「寿々方 山本周五郎語り」
シリーズに寄せて
寿々方
日本舞踊の踊り手だったからでしょうか、江戸の人情小説の好きな私は、山本周五郎の時代小説にかぎりなく魅かれておりました。
周五郎の短編小説には、心やさしく、自ら厳しい信条や、不屈の志を持った人々が登場します。ほろっと涙する人情の機微をからませながら。
‥‥‥しかも美しいことばに乗せて‥‥‥
それは時代を越えた真実だからこそ、周五郎ファンの心を魅了してやまないのです。
『憎いあん畜生』は、江戸の芝居小屋を舞台として展開するせつない男と女の愛の物語、『梅咲きぬ』は小説日本婦道記の中の短編小説で、武家の妻としての厳しい生き方を姑が諭す物語。この2作品は、周五郎の描く感動の世界へと皆様をお誘いすることでしょう。私も心をこめて語らせていただきます。
舞踊家であった私は、語りは素踊りだと思っております。素踊りとは屏風一つをバックに、役柄を特定しない衣裳を着け、男になったり女になったり、また情景描写を踊り分けます。その心得は演りすぎてはいけないことで、品の良さ格調の高さが命です。

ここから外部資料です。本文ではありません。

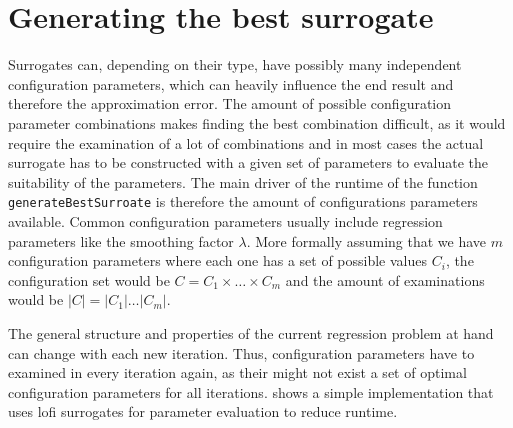 \documentclass[
  a4paper,  %
  twoside,  %
  bibliography=totoc,
  headsepline,
  cleardoublepage=empty,
  parskip=half,
  draft=false
]{scrbook}
\begin{document}
\section{Generating the best surrogate}
\label{sec:gs}

Surrogates can, depending on their type, have possibly many independent configuration parameters, which can heavily influence the end result and therefore the approximation error.
The amount of possible configuration parameter combinations makes finding the best combination difficult, as it would require the examination of a lot of combinations and in most cases the actual surrogate has to be constructed with a given set of parameters to evaluate the suitability of the parameters.
The main driver of the runtime of the function \texttt{generateBestSurroate} is therefore the amount of configurations parameters available.
Common configuration parameters usually include regression parameters like the smoothing factor $\lambda$.
More formally assuming that we have $m$ configuration parameters where each one has a set of possible values $C_i$, the configuration set would be $C=C_1 \times \dots \times C_m$ and the amount of examinations would be $|C|=|C_1| \dots |C_m|$.

The general structure and properties of the current regression problem at hand can change with each new iteration.
Thus, configuration parameters have to examined in every iteration again, as their might not exist a set of optimal configuration parameters for all iterations.
 shows a simple implementation that uses lofi surrogates for parameter evaluation to reduce runtime.
\end{document}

語りも、一人の語り手が何人もの登場人物を語り分け、情景や主人公の心の動きを小説の本通りに語ってゆきます。芝居ほどリアルにではなく、お客様のイメージの中に絵が描けるほどに品良く。素踊りを踊る心で語ってまいります。
寿々方(すずかた)
suzukata。東京・神田生まれ。本名・手塚京子。立教大学文学部日本文学科卒業。6歳より
人間国宝・花柳寿楽(はなやぎ・じゅらく)師に師事。舞踊家・花柳寿々方(はなやぎ・すずかた)として数々の
舞台、テレビに出演。「花柳寿々方リサイタル」を主催し、古典と創作作品を発表。現在、株式会社ヒューマンウェア研究所取締役文化部長。和の文化の講演のかたわら、1996年より、なかの芸能小劇場にて主に山本周五郎作品を取り上げた「手塚京子の語り」をスタートする。そして、「寿々方 山本周五郎語り」と改め、彩の国埼玉芸術劇場等での公演を重ねている。